We are on a forum. You are making a sales pitch. Just post the prices here.
Case in point: Just in the last 24 hours, a vendor posted a thread directing everyone to their website for products and pricing. Intrigued, I took a look. Total ghost town. Not a single price listed on the entire site. But wait, it gets better—or worse. On several product pages, they actually mismatched the product pictures with the incorrect peptide information and data.
Look, if you can’t get the labels right on your own digital storefront, how am I supposed to trust that the correct compound actually made it into the vial? You’re asking a potential buyer to play pharmacological roulette before they even know what you're charging.

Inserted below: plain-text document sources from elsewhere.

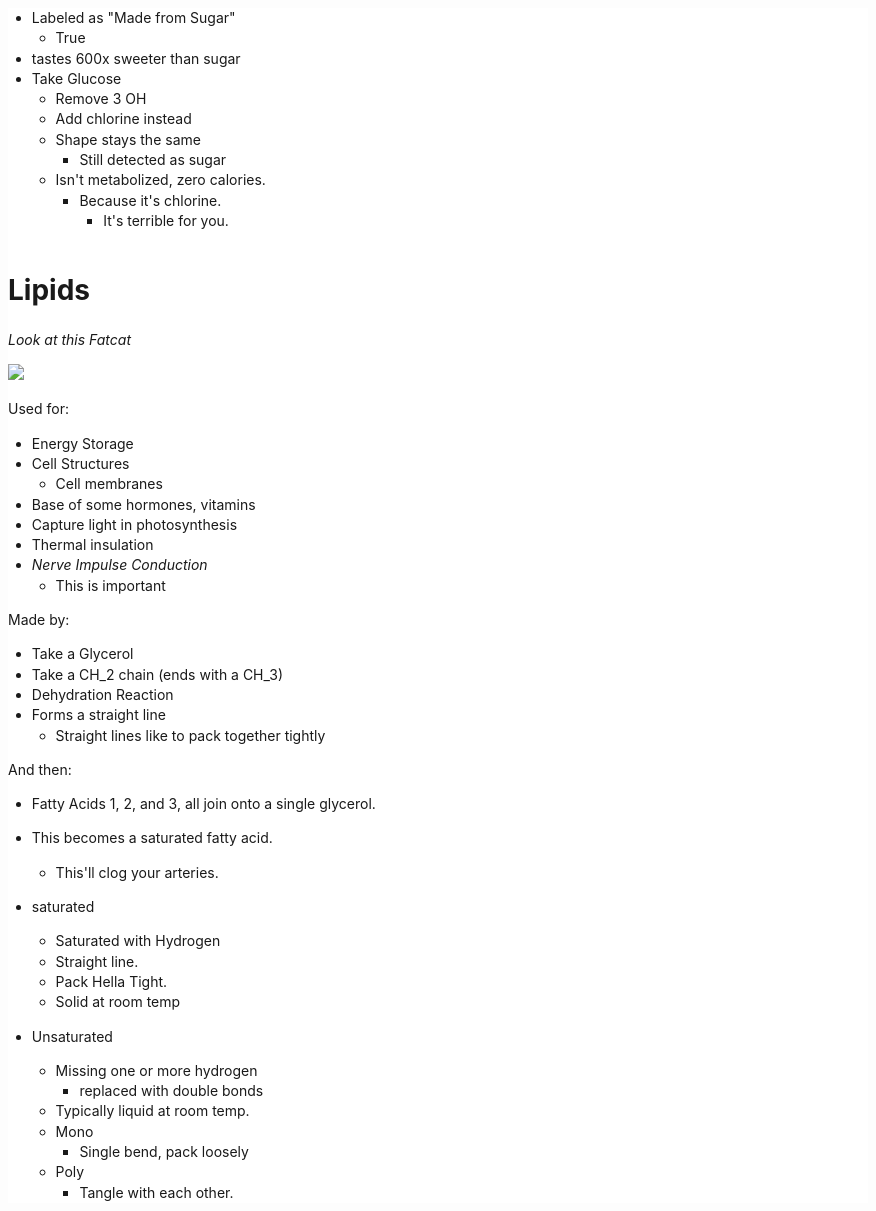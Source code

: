 - Labeled as "Made from Sugar"
	- True
- tastes 600x sweeter than sugar
- Take Glucose
	- Remove 3 OH
	- Add chlorine instead
	- Shape stays the same
		- Still detected as sugar
	- Isn't metabolized, zero calories.
		- Because it's chlorine.
			- It's terrible for you.

# Lipids
*Look at this Fatcat*

![](http://cdn.funnyand.com/wp-content/uploads/2016/05/Fat-Cat-760x500.jpg)

Used for:
- Energy Storage
- Cell Structures
	- Cell membranes
- Base of some hormones, vitamins
- Capture light in photosynthesis
- Thermal insulation
- *Nerve Impulse Conduction*
	- This is important

Made by:

- Take a Glycerol
- Take a CH_2 chain (ends with a CH_3)
- Dehydration Reaction
- Forms a straight line
	- Straight lines like to pack together tightly

And then:

- Fatty Acids 1, 2, and 3, all join onto a single glycerol.
- This becomes a saturated fatty acid.
	- This'll clog your arteries.

- saturated
	- Saturated with Hydrogen
	- Straight line.
	- Pack Hella Tight.
	- Solid at room temp
- Unsaturated
	- Missing one or more hydrogen
		- replaced with double bonds
	- Typically liquid at room temp.
	- Mono
		- Single bend, pack loosely
	- Poly
		- Tangle with each other.
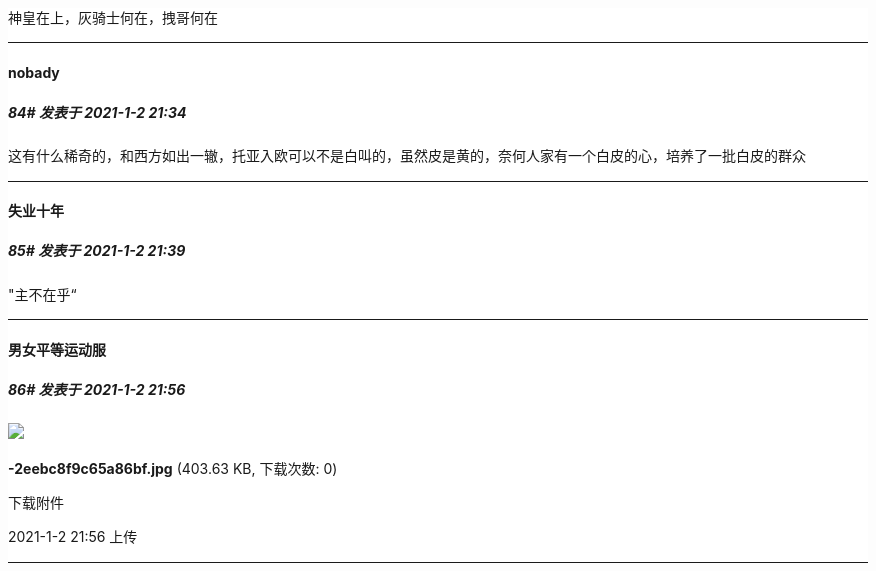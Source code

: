 


神皇在上，灰骑士何在，拽哥何在







*****

####  nobady  
##### 84#       发表于 2021-1-2 21:34




这有什么稀奇的，和西方如出一辙，托亚入欧可以不是白叫的，虽然皮是黄的，奈何人家有一个白皮的心，培养了一批白皮的群众







*****

####  失业十年  
##### 85#       发表于 2021-1-2 21:39




"主不在乎“







*****

####  男女平等运动服  
##### 86#       发表于 2021-1-2 21:56




<img src="https://img.saraba1st.com/forum/202101/02/215630z2ld1li1qzl92xvl.jpg" referrerpolicy="no-referrer">


<strong>-2eebc8f9c65a86bf.jpg</strong> (403.63 KB, 下载次数: 0)

下载附件

2021-1-2 21:56 上传












*****
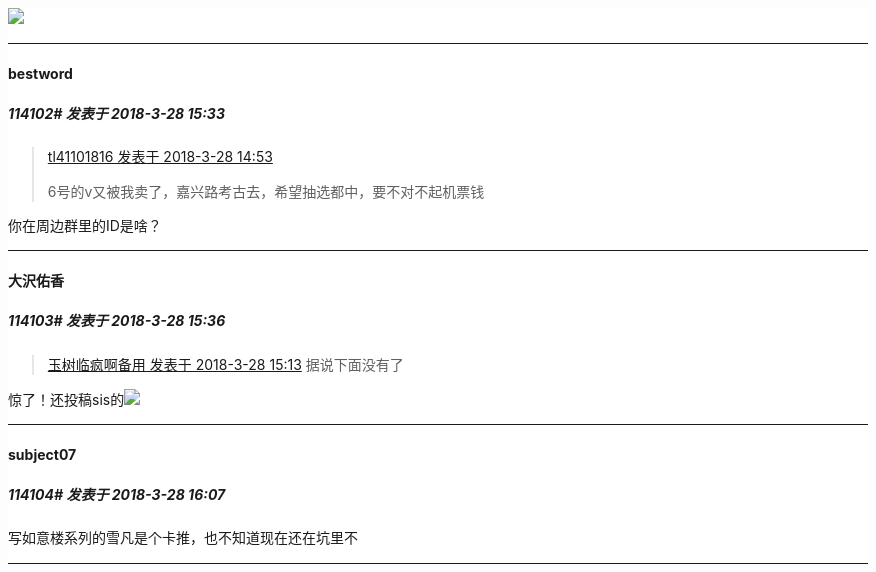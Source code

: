 
<img src="https://img.saraba1st.com/forum/201803/28/151252u8dwedww0b28r0ew.png" referrerpolicy="no-referrer">












-----

####  bestword  
##### 114102#       发表于 2018-3-28 15:33



<blockquote><a href="httphttps://bbs.saraba1st.com/2b/forum.php?mod=redirect&amp;goto=findpost&amp;pid=39008775&amp;ptid=1105387" target="_blank">tl41101816 发表于 2018-3-28 14:53</a>

6号的v又被我卖了，嘉兴路考古去，希望抽选都中，要不对不起机票钱</blockquote>
你在周边群里的ID是啥？







-----

####  大沢佑香  
##### 114103#       发表于 2018-3-28 15:36



<blockquote><a href="httphttps://bbs.saraba1st.com/2b/forum.php?mod=redirect&amp;goto=findpost&amp;pid=39009008&amp;ptid=1105387" target="_blank">玉树临疯啊备用 发表于 2018-3-28 15:13</a>
据说下面没有了</blockquote>
惊了！还投稿sis的<img src="https://static.saraba1st.com/image/smiley/face2017/068.png" referrerpolicy="no-referrer">







-----

####  subject07  
##### 114104#       发表于 2018-3-28 16:07




写如意楼系列的雪凡是个卡推，也不知道现在还在坑里不







-----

2. "Show, Don't Tell" (The Transparency Paradox)
If an overseas vendor wants to impress USA buyers, the absolute quickest way to fail is to constantly declare, "We are 100% transparent!" while hiding everything behind a curtain. Don't tell me you're transparent—just be transparent.
Here is what actual transparency looks like:
Clear Product Identification;
Spell it out. If you are going to use an abbreviation or an acronym for a compound, make sure the actual, full scientific name of the product is clearly linked right next to it.
Real Testing Data;
I am completely unimpressed by stock photos of unsold boxes stacked on top of a desk, or hype-filled claims that you are the "biggest," "most secure," or "most trusted." Save the hyperbole for your marketing meeting. I favor vendors who present clear, verifiable Certificate of Analysis (COA) documents and independent, third-party testing results from Janoshik.
The Chain of Custody;
Don't just show a PDF from three months ago. Tell us exactly how the batch we are buying matches the Janoshik test delivered to our door.
3. Keep It In an Email
Call me old-fashioned, but I will choose a vendor who communicates via standard email over a WhatsApp handle every single day of the week. Why? Because I like to retain the conversation history. WhatsApp messages have a funny habit of disappearing or getting "accidentally" deleted when a batch goes sideways or a package gets lost. A clean email thread keeps everyone honest and provides a hard copy of what was promised.
The Perfect Menu Checklist
If a vendor wants my business, their pitch should read like a proper menu, not a treasure hunt. I want to see a single, clear format that includes:
The precise product name (no guessing games)
The exact price per unit/vial kit
Clear shipping and delivery charges upfront
Accepted payment methods (without a 12-step tutorial)
Standard delivery tracking methods
If you can check those boxes, provide a verifiable Janoshik report, and keep the conversation in a professional email thread, you don’t need to tell us your customers love you—they will do it for you.